Historie: Entwicklung eines faschistischen Musterdorfs untersucht – Bürger zur
Finanzierung des fast abgeschlossenen Projekts aufgerufen


Von unserem Redakteur Frank Blum (30.05.2012)

Berlin. Man stelle sich folgendes Szenario vor: Ein Engländer fährt durch Deutschland und bemerkt ein Ortsschild, das die Aufschrift „Ebene des Führers“ trägt. Unglaube und vielleicht auch Zorn würden rasch der ersten Verblüffung Platz machen. Ein fiktives Szenario? Nein, zumindest nicht in Spanien. Im Jahr 1999 fuhr der deutsche Dokumentarfilmer Dietmar Post auf dem Weg zum ersten Besuch seiner künftigen Schwiegereltern durch die karge Landschaft von La Mancha, als sein Blick auf ein Hinweisschild zum Dorf „Llanos del Caudillo“ (Ebene des Führers) fiel.
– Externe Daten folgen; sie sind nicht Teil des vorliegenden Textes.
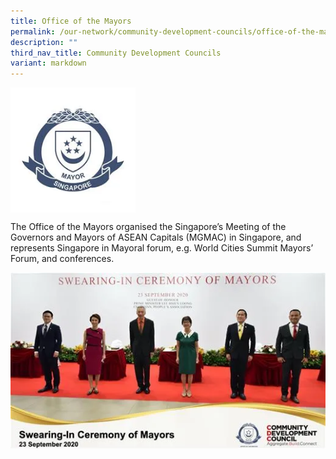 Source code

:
 ```yaml
---
title: Office of the Mayors
permalink: /our-network/community-development-councils/office-of-the-mayors/
description: ""
third_nav_title: Community Development Councils
variant: markdown
---
```

<img style="width:200px" align="center" alt="Office&nbsp;of the&nbsp;Mayors Logo" src="/images/Our%20Network/Community%20Development%20Councils/mayoral%20crest.png">

The Office of the Mayors organised the Singapore’s Meeting of the Governors and Mayors of ASEAN Capitals (MGMAC) in Singapore, and represents Singapore in Mayoral forum, e.g. World Cities Summit Mayors’ Forum, and conferences.

<img style="width:600px" align="center" alt="Swearing-in Ceremony of Mayors" src="/images/Our%20Network/Community%20Development%20Councils/swearing%20in%20mayors.png"> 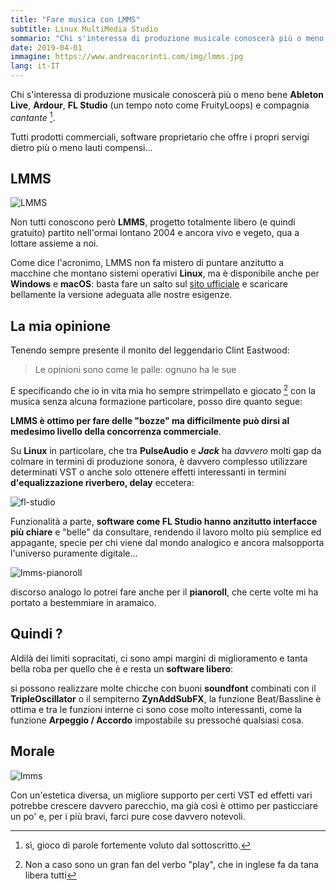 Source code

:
 ```yaml
---
title: "Fare musica con LMMS"
subtitle: Linux MultiMedia Studio
sommario: "Chi s'interessa di produzione musicale conoscerà più o meno bene Ableton Live, Ardour, FL Studio..."
date: 2019-04-01
immagine: https://www.andreacorinti.com/img/lmms.jpg
lang: it-IT
---
```


Chi s'interessa di produzione musicale conoscerà più o meno bene **Ableton Live**, **Ardour**, **FL Studio** (un tempo noto come FruityLoops) e compagnia _cantante_ [^cantante].

[^cantante]: sì, gioco di parole fortemente voluto dal sottoscritto.

Tutti prodotti commerciali, software proprietario che offre i propri servigi dietro più o meno lauti compensi... 

## LMMS

![LMMS](https://upload.wikimedia.org/wikipedia/commons/7/77/LMMS_1.0.0.png)

Non tutti conoscono però **LMMS**, progetto totalmente libero (e quindi gratuito) partito nell'ormai lontano 2004 e ancora vivo e vegeto, qua a lottare assieme a noi.

Come dice l'acronimo, LMMS non fa mistero di puntare anzitutto a macchine che montano sistemi operativi **Linux**, ma è disponibile anche per **Windows** e **macOS**: basta fare un salto sul [sito ufficiale](https://lmms.io/) e scaricare bellamente la versione adeguata alle nostre esigenze.

## La mia opinione

Tenendo sempre presente il monito del leggendario Clint Eastwood:

> Le opinioni sono come le palle: ognuno ha le sue

E specificando che io in vita mia ho sempre strimpellato e giocato [^play] con la musica senza alcuna formazione particolare, posso dire quanto segue: 

**LMMS è ottimo per fare delle "bozze" ma difficilmente può dirsi al medesimo livello della concorrenza commerciale**.

[^play]: Non a caso sono un gran fan del verbo "play", che in inglese fa da tana libera tutti

Su **Linux** in particolare, che tra **PulseAudio** e **_Jack_** ha _davvero_ molti gap da colmare in termini di produzione sonora, è davvero complesso utilizzare determinati VST o anche solo ottenere effetti interessanti in termini **d'equalizzazione riverbero, delay** eccetera: 

![fl-studio](https://www.image-line.com/flstudio/fl12full_1.jpg)

Funzionalità a parte, **software come FL Studio hanno anzitutto interfacce più chiare** e "belle" da consultare, rendendo il lavoro molto più semplice ed appagante, specie per chi viene dal mondo analogico e ancora malsopporta l'universo puramente digitale...

![lmms-pianoroll](https://lmms.io/wiki/images/thumb/3/3a/Piano_Roll1.0.0.png/600px-Piano_Roll1.0.0.png)

discorso analogo lo potrei fare anche per il **pianoroll**, che certe volte mi ha portato a bestemmiare in aramaico.

## Quindi ?

Aldilà dei limiti sopracitati, ci sono ampi margini di miglioramento e tanta bella roba per quello che è e resta un **software libero**: 

si possono realizzare molte chicche con buoni **soundfont** combinati con il **TripleOscillator** o il sempiterno **ZynAddSubFX**, la funzione Beat/Bassline è ottima e tra le funzioni interne ci sono cose molto interessanti, come la funzione **Arpeggio / Accordo** impostabile su pressoché qualsiasi cosa.

## Morale

![lmms](https://lmms.io/img/screen.png)

Con un'estetica diversa, un migliore supporto per certi VST ed effetti vari potrebbe crescere davvero parecchio, ma già così è ottimo per pasticciare un po' e, per i più bravi, farci pure cose davvero notevoli.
Kein Bruch mit der Diktatur

„Das hat sofort mein Interesse geweckt“, sagt er im Gespräch mit unserer Zeitung. Kurze Zeit später stattet er dem Ort einen ersten Besuch ab – und stellt fest, dass es sich dabei um eines von vielen Musterdörfern handelt, die während der Franco-Diktatur für verarmte Bauern errichtet wurden. Die Tatsache, dass der Ort trotz aller gegenläufigen Bemühungen heute noch immer seinen unrühmlichen Namen trägt, erklärt der Spanienexperte damit, dass die Menschen zwischen Bilbao und Cadiz viel verdrängt hätten. „Es hat keinen Bruch mit der Diktatur gegeben“, betont Post. Dem Warum auf die Spur zu kommen, das reizte den Regisseur und seine Partnerin Lucía Palacios. Das Duo hat bereits den Grimme-Preis für eine Dokumentation über die US-Proto-Punk-Gruppe The Monks erhalten. Und mit ihrem neuen Film „Die Siedler Francos“ wollen die beiden erneut ein unbekanntes Phänomen mit all seinen unterschiedlichen historischen Strängen „öffentlich aufdröseln“, wie Post erklärt.
Das sei alles andere als einfach gewesen, weiß der Dokumentarfilmer. Weder die spanischen Behörden noch die Bevölkerung des Dorfes seien sonderlich kooperativ gewesen. Zudem könne man „als Deutscher nicht den moralischen Zeigefinger erheben“, vielmehr müsse man die Aussagen derjenigen, die heute noch Francos Politik verteidigen, mit historischen Fakten „kontern“. So sei es gelungen, verschollen geglaubte Unterlagen ausfindig zu machen, die belegen, dass das autoritäre Regime seine Versprechungen gegenüber der Landbevölkerung nicht nur nicht eingehalten, sondern jene noch zusätzlich ökonomisch ausgebeutet habe. Der Film – laut Post eine „große Verteidigungsrede für die Demokratie“ – ist indes noch nicht fertiggestellt. Palacios und Post, deren Produktionsfirma den Namen „play loud!“ trägt, verhehlen finanzielle Probleme nicht. Da ihnen noch 50 000 Euro fehlen, haben sich die beiden zu einer sogenannten Crowdfunding-Kampagne entschlossen, sie wollen also die neue Möglichkeit des zuschauerfinanzierten Films nutzen.

Eine Diskussion anstoßen

Dass man Bürger zur Finanzierung ins Boot holen möchte, sieht Post auch als „Schrei nach Aufmerksamkeit, um eine demokratische Diskussion in Gang zu bringen“. Die Aktion sei zudem dazu gedacht, „um auf die nicht mehr tragbare Entwicklung des Förderwesens für Dokumentarfilme hinzuweisen“. Post beklagt, dass hierzulande eine „Bestrafung für Enthusiasmus und Vorleistung“ erfolge. Anders als in den USA werden in Deutschland keine Filme mehr gefördert, die kurz vor der Fertigstellung stehen. Da ist nun der Bürger gefragt.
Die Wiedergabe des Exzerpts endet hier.